Investigate: Data freshness surface

IMPLEMENTATION RULES: Before implementing any plan from this investigation, read and follow:

WORKFLOW.md — The implementation process

PLANS.md — Plan structure and best practices

Status: Backlog

Goal: Define how Atlas surfaces data-freshness signals to personas (journalists, kommune case workers, policy analysts) so they can judge whether what they see is timely enough to act on — without overwhelming the page with per-source timestamps.

Last Updated: 2026-04-24

Scope

In scope:

Persona use cases for freshness (what decision does "how fresh is this?" support?)
The contract every mart must expose for freshness (updated_at, and whether we also need source_published_at)
The distinction between "load freshness" (when Atlas ingested the row) and "source publication freshness" (when the originating body released the underlying data)
Aggregation strategy: per-view meta mart vs per-value lookup
UI surface options (page-level footer, per-value tooltip, coverage-gap badges)
Stale-tolerance policy — when does "updated 6 months ago" become a visible warning?
Localization (Norwegian "Oppdatert" vs English "Updated")

Out of scope:

Operator-facing observability — that's mart_ingest_health from INVESTIGATE-ngo-scraping-infrastructure.md. This investigation is about the reader-facing surface, not the ops dashboard.
SLA guarantees or refresh-cadence decisions per source — cadence is set by the ingest plan for each source.
Alerting when data goes stale — separate ops concern.
Retroactively backfilling updated_at onto sources that don't yet expose it cleanly.

Why this exists

Atlas synthesizes ~24 public-sector sources (SSB, FHI, Brreg, Kartverket, Bufdir, IMDi, NAV, Lottstift, Innsamlingskontrollen, Red Cross, and eventually 9+ more NGOs). Each source refreshes on its own cadence — SSB indicators are monthly/quarterly/annual, FHI is annual, Red Cross is daily, scraped NGO sites are weekly. The kommune detail page at app/kommuner/[kommune_nr]/ shows all of them together.

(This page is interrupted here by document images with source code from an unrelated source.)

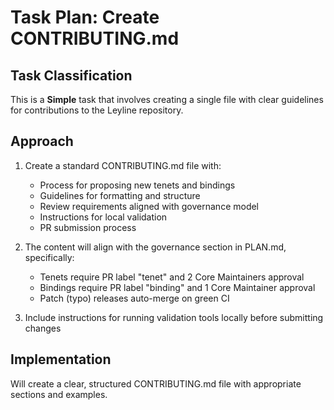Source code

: # Task Plan: Create CONTRIBUTING.md

## Task Classification
This is a **Simple** task that involves creating a single file with clear guidelines for contributions to the Leyline repository.

## Approach
1. Create a standard CONTRIBUTING.md file with:
   - Process for proposing new tenets and bindings
   - Guidelines for formatting and structure
   - Review requirements aligned with governance model
   - Instructions for local validation
   - PR submission process

2. The content will align with the governance section in PLAN.md, specifically:
   - Tenets require PR label "tenet" and 2 Core Maintainers approval
   - Bindings require PR label "binding" and 1 Core Maintainer approval
   - Patch (typo) releases auto-merge on green CI

3. Include instructions for running validation tools locally before submitting changes

## Implementation
Will create a clear, structured CONTRIBUTING.md file with appropriate sections and examples.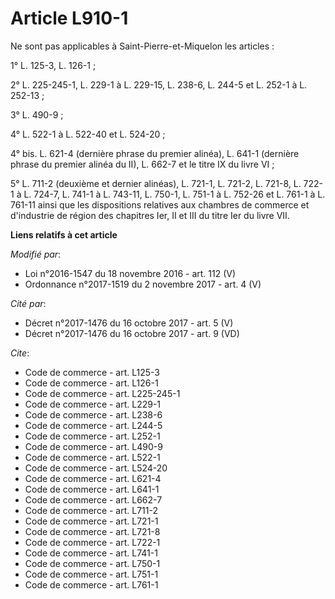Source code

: # Article L910-1

Ne sont pas applicables à Saint-Pierre-et-Miquelon les articles : 

1° L. 125-3, L. 126-1 ; 

2° L. 225-245-1, 
L. 229-1 à L. 229-15, L. 238-6, 
L. 244-5 et L. 252-1 à L. 252-13 ; 

3° L. 490-9 ; 

4° L. 522-1 à L. 522-40 et L. 524-20 ; 

4° bis. L. 621-4 (dernière phrase du premier alinéa), L. 641-1 (dernière phrase du premier alinéa du II), L. 662-7 et le
titre IX du livre VI ; 

5° L. 711-2 (deuxième et dernier alinéas), L. 721-1, L. 721-2, L. 721-8, L. 722-1 à L. 724-7, L. 741-1 à L. 743-11, L. 750-1,
L. 751-1 à L. 752-26 et L. 761-1 à L. 761-11 ainsi que les dispositions relatives aux chambres de commerce et d'industrie de
région des chapitres Ier, II et III du titre Ier du livre VII.

**Liens relatifs à cet article**

_Modifié par_:

  - Loi n°2016-1547 du 18 novembre 2016 - art. 112 (V)
  - Ordonnance n°2017-1519 du 2 novembre 2017 - art. 4 (V)

_Cité par_:

  - Décret n°2017-1476 du 16 octobre 2017 - art. 5 (V)
  - Décret n°2017-1476 du 16 octobre 2017 - art. 9 (VD)

_Cite_:

  - Code de commerce - art. L125-3
  - Code de commerce - art. L126-1
  - Code de commerce - art. L225-245-1
  - Code de commerce - art. L229-1
  - Code de commerce - art. L238-6
  - Code de commerce - art. L244-5
  - Code de commerce - art. L252-1
  - Code de commerce - art. L490-9
  - Code de commerce - art. L522-1
  - Code de commerce - art. L524-20
  - Code de commerce - art. L621-4
  - Code de commerce - art. L641-1
  - Code de commerce - art. L662-7
  - Code de commerce - art. L711-2
  - Code de commerce - art. L721-1
  - Code de commerce - art. L721-8
  - Code de commerce - art. L722-1
  - Code de commerce - art. L741-1
  - Code de commerce - art. L750-1
  - Code de commerce - art. L751-1
  - Code de commerce - art. L761-1
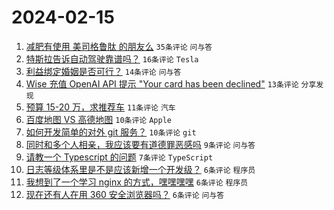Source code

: # 2024-02-15

1. [减肥有使用 美司格鲁肽 的朋友么](https://www.v2ex.com/t/1015678) `35条评论` `问与答`
1. [特斯拉告诉自动驾驶靠谱吗？](https://www.v2ex.com/t/1015687) `16条评论` `Tesla`
1. [利益绑定婚姻是否可行？](https://www.v2ex.com/t/1015705) `14条评论` `问与答`
1. [Wise 充值 OpenAI API 提示 "Your card has been declined"](https://www.v2ex.com/t/1015685) `13条评论` `分享发现`
1. [预算 15-20 万，求推荐车](https://www.v2ex.com/t/1015692) `11条评论` `汽车`
1. [百度地图 VS 高德地图](https://www.v2ex.com/t/1015695) `10条评论` `Apple`
1. [如何开发简单的对外 git 服务？](https://www.v2ex.com/t/1015682) `10条评论` `git`
1. [同时和多个人相亲，我应该要有道德罪恶感吗](https://www.v2ex.com/t/1015688) `9条评论` `问与答`
1. [请教一个 Typescript 的问题](https://www.v2ex.com/t/1015681) `7条评论` `TypeScript`
1. [日志等级体系里是不是应该新增一个开发级？](https://www.v2ex.com/t/1015709) `6条评论` `程序员`
1. [我想到了一个学习 nginx 的方式，嘿嘿嘿嘿](https://www.v2ex.com/t/1015701) `6条评论` `程序员`
1. [现在还有人在用 360 安全浏览器吗？](https://www.v2ex.com/t/1015696) `6条评论` `问与答`
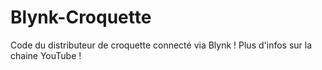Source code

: # Blynk-Croquette

Code du distributeur de croquette connecté via Blynk ! Plus d'infos sur la chaine YouTube !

A journalist writing about "homework help capacity in Bergen" needs to trust the numbers. A kommune case worker deciding whether to refer a family to a Red Cross chapter needs to know the chapter is actually still running that activity. A policy analyst comparing kommuner on youth mental-health indicators needs to know whether the indicator reflects 2024 or 2019 data.

Current state: the plumbing exists — every raw table has a mandatory loaded_at timestamptz (CONTRIBUTING.md:47), dbt source freshness is configured via loaded_at_field, and the convention is to rename loaded_at → updated_at at the mart layer for consumer exposure (CONTRIBUTING.md:143). But no .tsx file in the frontend reads any of it. Grep confirms: zero UI surface today.

This investigation defines what to build on top of that plumbing.

Section A — Persona use cases

Before designing the surface, what question does freshness answer for each persona?

A.1 Kari (kommune case worker) — [Q1]

Looking at a kommune page to decide whether to refer a family to NGO X's activity Y in kommune Z. Relevant freshness question: "is the chapter still offering this activity today?" Implies: freshness-at-the-row level for the specific NGO chapter, not for the whole page.

A.2 Journalist — [Q2]

Writing a story comparing two kommuner. Relevant question: "can I quote this number and stand behind it?" Implies: per-value provenance (source + publication date), not aggregate page age.

A.3 Policy analyst — [Q3]

Comparing trends across 30 kommuner. Relevant question: "are all these numbers from the same reference period?" Implies: source_published_at (the statistical reference period), not updated_at (when Atlas ingested the row).

A.4 Casual visitor — [Q4]

Browsing "is Atlas a credible source?" Relevant question: "does this site look stale or actively maintained?" Implies: a single aggregate number at the page or site level is enough.

A.5 What this implies

Different personas want different surfaces. The cheap thing is the Q4 answer (site-wide "last updated"); the rich thing is the Q1+Q2+Q3 answers (per-value, source-linked, with publication vs load distinction). Ship the cheap thing first; decide during rollout whether the rich surface earns its complexity.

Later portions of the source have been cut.